Despite the high overall enrollment, the disparities uncovered are cause for concern. The social gradient in  
SHA uptake was very pronounced: PLHIV with higher education and income were much more likely to be  
insured than their poorer, less educated counterparts. This mirrors well-documented inequities in health  
insurance in low- and middle-income countries [2]. A systematic review by Adebayo et al. (2015) similarly  
found that in community-based health insurance schemes across Africa and Asia, wealthier and more literate  
households had greater uptake. In our study, unemployed PLHIV had an especially low enrollment rate (58%).  

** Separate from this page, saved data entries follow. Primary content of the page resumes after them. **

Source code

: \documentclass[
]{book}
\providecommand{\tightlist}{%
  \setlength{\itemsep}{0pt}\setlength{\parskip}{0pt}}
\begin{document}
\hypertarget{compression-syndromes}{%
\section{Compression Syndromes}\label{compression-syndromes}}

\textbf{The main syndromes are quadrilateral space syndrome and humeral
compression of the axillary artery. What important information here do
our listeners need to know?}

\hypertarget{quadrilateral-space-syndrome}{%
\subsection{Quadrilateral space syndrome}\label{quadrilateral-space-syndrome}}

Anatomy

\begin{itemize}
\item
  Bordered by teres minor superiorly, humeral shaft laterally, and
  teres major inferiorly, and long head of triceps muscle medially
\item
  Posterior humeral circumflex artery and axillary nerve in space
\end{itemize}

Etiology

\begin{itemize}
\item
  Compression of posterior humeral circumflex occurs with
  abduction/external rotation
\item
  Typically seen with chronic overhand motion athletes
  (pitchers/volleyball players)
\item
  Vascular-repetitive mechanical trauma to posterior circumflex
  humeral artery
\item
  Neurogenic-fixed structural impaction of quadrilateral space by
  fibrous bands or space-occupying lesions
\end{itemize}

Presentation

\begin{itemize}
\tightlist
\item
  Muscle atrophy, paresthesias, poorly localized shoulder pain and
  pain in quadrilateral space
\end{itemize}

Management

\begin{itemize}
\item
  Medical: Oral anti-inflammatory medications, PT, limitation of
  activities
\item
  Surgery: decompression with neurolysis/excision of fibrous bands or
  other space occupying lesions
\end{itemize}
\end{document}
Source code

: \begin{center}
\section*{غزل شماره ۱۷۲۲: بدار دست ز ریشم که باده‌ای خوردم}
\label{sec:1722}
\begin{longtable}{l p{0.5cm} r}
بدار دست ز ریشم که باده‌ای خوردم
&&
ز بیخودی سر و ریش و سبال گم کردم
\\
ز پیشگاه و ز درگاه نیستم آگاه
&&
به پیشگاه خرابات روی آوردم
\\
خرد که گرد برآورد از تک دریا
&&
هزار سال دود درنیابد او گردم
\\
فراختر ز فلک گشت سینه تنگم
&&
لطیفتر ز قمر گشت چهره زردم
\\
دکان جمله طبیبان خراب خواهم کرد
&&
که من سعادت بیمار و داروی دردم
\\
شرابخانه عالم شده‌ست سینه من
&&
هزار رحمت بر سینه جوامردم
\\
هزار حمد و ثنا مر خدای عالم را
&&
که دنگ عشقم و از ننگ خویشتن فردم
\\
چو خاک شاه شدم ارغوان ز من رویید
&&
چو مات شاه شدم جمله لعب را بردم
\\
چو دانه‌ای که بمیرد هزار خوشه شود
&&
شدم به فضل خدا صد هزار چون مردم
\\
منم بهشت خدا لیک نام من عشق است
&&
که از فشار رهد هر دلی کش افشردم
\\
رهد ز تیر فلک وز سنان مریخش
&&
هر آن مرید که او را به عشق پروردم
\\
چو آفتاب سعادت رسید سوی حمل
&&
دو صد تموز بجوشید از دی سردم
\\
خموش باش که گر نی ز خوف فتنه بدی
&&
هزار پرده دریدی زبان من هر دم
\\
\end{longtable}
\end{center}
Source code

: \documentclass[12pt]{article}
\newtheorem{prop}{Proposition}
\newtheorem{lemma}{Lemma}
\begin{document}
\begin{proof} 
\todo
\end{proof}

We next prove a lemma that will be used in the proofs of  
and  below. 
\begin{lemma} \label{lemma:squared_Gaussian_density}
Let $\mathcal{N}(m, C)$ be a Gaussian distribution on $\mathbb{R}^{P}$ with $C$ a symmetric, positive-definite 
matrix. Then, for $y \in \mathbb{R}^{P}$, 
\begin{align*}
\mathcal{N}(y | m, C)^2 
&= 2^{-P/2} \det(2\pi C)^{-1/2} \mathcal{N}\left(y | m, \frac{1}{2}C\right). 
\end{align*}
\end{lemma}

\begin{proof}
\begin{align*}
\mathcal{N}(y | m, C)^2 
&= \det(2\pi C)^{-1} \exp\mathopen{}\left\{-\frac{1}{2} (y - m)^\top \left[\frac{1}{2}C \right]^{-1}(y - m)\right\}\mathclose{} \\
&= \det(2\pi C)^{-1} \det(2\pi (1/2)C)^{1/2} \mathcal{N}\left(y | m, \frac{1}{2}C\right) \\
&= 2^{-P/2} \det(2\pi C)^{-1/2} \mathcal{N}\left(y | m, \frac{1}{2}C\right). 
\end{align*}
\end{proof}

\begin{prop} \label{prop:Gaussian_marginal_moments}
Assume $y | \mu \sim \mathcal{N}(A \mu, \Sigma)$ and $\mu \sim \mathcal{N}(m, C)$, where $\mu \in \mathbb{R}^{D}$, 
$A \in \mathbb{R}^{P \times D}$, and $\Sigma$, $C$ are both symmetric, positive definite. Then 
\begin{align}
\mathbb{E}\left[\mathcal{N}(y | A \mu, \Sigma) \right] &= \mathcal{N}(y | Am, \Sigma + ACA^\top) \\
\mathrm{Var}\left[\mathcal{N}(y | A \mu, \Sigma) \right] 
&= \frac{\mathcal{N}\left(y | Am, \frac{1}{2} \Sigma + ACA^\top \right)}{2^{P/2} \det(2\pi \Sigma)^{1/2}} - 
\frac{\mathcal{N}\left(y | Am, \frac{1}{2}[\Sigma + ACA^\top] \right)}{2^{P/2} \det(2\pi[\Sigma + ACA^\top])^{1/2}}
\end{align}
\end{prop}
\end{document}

This is troubling because unemployment and low income often coincide with higher vulnerability to  
catastrophic health costs precisely the group that insurance should protect. The finding that all higher-income  
individuals were covered while many low-income individuals were not indicating a possible coverage gap in  
the subsidy mechanisms. SHA was intended to subsidize premiums for the poor (potentially even fully cover  
them through government funding), but on-the-ground reality suggests either the subsidies are not adequately  
reaching people or the process of proving indigence is a barrier. It’s possible that some lower-income PLHIV  
did not enroll because they couldn’t afford even the subsidized premium (if any) or they were not identified for  
fee waivers. This calls for policy attention: simplifying enrollment for indigent populations (e.g., automatic  
enrollment of all PLHIV in care or waiving premiums for those on record as low-income) could help close the  
gap. Our data strongly support the argument for targeted financial interventions such as fee waivers or  
vouchers to ensure no PLHIV is left uninsured due to cost. This resonates with recommendations by other  
researchers who suggest subsidies increase insurance uptake among vulnerable groups.  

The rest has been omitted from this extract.